Unfortunately, I had yet no friends to share the joke with.
I was alone in my spartan living quarters when I came up with this bon mot, but I chuckled to myself and
salivated in anticipation of the time when I would drop it unto a circle of
conviviality at Diamond, no doubt to hilarious effect. I kept picturing the staff and
researchers henceforward lovingly referring to the ring by the name of the girlfriend
I had left behind in the US.
“You
know what? This is just like you. Why can’t you get a normal job like everybody
else? Diamonds and light bulbs? And in the UK!”
“I’m
sorry. Dr. Wyatt thinks going overseas will do me a world of good.”
“Then
you should probably go out with Dr. Wyatt instead of me. Dr. Wyatt hasn’t given
you several years of his life.”
“Well,
in fact, he has. He coached me through graduate school and supervised my
dissertation…”
“That’s
not what I meant. You never understand anything. You know what? Pack your stuff
and go to England for all I care.”
She
emptied one of my drawers on the bed. “Honey”, I said, but I was really past honey-ing her back to a peaceful,
stuttering mood. I’d had it. I packed and spent a week at Dr. Wyatt’s before my
flight out.
Fred and
I (we’d grown closer in the few days I spent under his roof) were nursing
tequilas one evening while Mrs. Wyatt was away when he asked me about Mary
Rose. I told him.
He
cackled.
“Same
thing happened to me, kid. There was this pre-Mrs. Wyatt, or a proto-Mrs. Wyatt,
if you will. You know what she said when I told her I had decided to be a
physicist? She said ‘how are we going to manage on a physicist’s wages?’ Well,
that didn’t last much longer, I can tell you.”
I sipped
my tequila. It was too strong for me. And the couch was too bumpy and hard.
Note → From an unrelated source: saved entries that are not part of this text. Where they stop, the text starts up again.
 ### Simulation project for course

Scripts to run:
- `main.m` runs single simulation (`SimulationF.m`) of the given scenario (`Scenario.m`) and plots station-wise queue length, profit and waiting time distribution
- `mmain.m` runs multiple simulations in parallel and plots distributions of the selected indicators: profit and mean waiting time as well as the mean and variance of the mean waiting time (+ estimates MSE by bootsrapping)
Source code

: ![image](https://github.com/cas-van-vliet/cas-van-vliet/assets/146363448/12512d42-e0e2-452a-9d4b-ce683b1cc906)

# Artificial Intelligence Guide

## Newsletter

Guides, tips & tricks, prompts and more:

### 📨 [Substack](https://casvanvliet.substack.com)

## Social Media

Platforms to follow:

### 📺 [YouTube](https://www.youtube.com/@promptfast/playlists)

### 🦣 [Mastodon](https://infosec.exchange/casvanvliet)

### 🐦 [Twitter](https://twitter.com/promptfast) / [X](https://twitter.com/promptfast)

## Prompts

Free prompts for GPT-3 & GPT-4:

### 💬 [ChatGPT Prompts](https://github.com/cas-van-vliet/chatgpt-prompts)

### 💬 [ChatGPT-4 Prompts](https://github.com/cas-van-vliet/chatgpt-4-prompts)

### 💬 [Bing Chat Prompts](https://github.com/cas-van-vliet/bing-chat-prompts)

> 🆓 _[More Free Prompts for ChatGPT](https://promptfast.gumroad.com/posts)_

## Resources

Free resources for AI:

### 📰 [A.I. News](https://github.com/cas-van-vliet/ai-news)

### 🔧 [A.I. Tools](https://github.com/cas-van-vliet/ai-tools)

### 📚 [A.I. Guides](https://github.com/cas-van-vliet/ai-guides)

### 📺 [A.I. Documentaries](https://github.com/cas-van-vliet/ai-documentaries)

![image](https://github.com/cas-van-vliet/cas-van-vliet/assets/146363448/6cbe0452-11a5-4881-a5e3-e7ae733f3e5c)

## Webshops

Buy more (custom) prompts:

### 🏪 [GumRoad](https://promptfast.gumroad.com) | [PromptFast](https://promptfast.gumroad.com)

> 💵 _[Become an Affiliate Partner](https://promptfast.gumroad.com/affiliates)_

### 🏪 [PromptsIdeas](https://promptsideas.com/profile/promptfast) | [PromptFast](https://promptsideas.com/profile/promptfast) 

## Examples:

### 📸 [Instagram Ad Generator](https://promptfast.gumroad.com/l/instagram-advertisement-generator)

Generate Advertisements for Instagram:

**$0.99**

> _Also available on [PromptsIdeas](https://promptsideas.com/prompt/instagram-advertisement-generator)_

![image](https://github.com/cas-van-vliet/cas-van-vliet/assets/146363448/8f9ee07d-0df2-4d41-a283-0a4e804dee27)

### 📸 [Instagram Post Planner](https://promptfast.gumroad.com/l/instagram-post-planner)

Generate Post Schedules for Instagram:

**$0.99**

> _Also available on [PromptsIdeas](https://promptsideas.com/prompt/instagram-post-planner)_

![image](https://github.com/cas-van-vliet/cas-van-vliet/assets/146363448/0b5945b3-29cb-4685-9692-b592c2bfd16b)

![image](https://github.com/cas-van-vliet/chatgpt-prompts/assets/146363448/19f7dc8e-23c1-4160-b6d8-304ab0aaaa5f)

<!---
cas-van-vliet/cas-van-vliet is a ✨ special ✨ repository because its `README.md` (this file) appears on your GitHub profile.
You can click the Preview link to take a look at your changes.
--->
Couldn’t one afford a new couch on a physicist’s wages?
“I’m
done with Mary Rose. We quarrel all the time. Perhaps it’s better that I’m
going away.”
“You’ll
have me to thank for it, then, kid. You’ll like Diamond Light Source.”
“I work
at Diamond Light Source,” I said out loud in front of the mirror later that
night, practicing pick-up lines. “How do you do?” At first I wouldn’t let on I
was a physicist. Strategy. Let them think I led a life of bright lights,
precious stones, and cocktail parties. Diamond Light Source could be made to
sound like the name of a special-effects company for big-budget movies, which
wouldn’t be a bad thing, either, if I wanted to impress English chicks. Before
I went to bed that last night at Dr. Wyatt’s I checked my phone for
messages. Nothing.
One week
later I had yet to make any friends and impress any English chicks. I was
assigned a special night shift. The hours were long, pulling beams of electrons
out of the storage ring and shooting them towards different targets in my
assigned beamline. Computers hummed, chair springs creaked and the great ring
beyond the beamline walls made its serpentine presence felt by a kind of hiss,
or a rubbing noise, like a snake slithering past the walls where I sat alone
with my experiment and my thoughts. I had my phone radio app tuned to a jazz
station from Toronto. The music played in tinny wisps of sound from the
miniature speaker. It entwined with the sound from the massive ring, coupling
with it, writhing in ecstasy while the ring spewed electrons into the beamline.
I thought of sex in the control cabin with a beautiful female researcher or
technician. Was I the only guy ever to have such thoughts at Diamond? Was I a
pervert?
Later in my room I thought about Mary Rose and how she
mispronounced electrons and her
picture merged with the great circle that was the Diamond Light Source itself.
II
X rays slammed into the sample from Whitney and Slew
with a quantum bang and diffracted every which way into the detectors. The
computers gobbled the data, churned, and produced a bunch of graphs that to my
highly-trained eye were like windows into the subatomic structure of the sampleupon which the chemists down at Whitney had staked all their hopes.
It was not a fullerene.
I delivered the bad news over the phone.
“Sorry, guys. You’re not quite there yet.”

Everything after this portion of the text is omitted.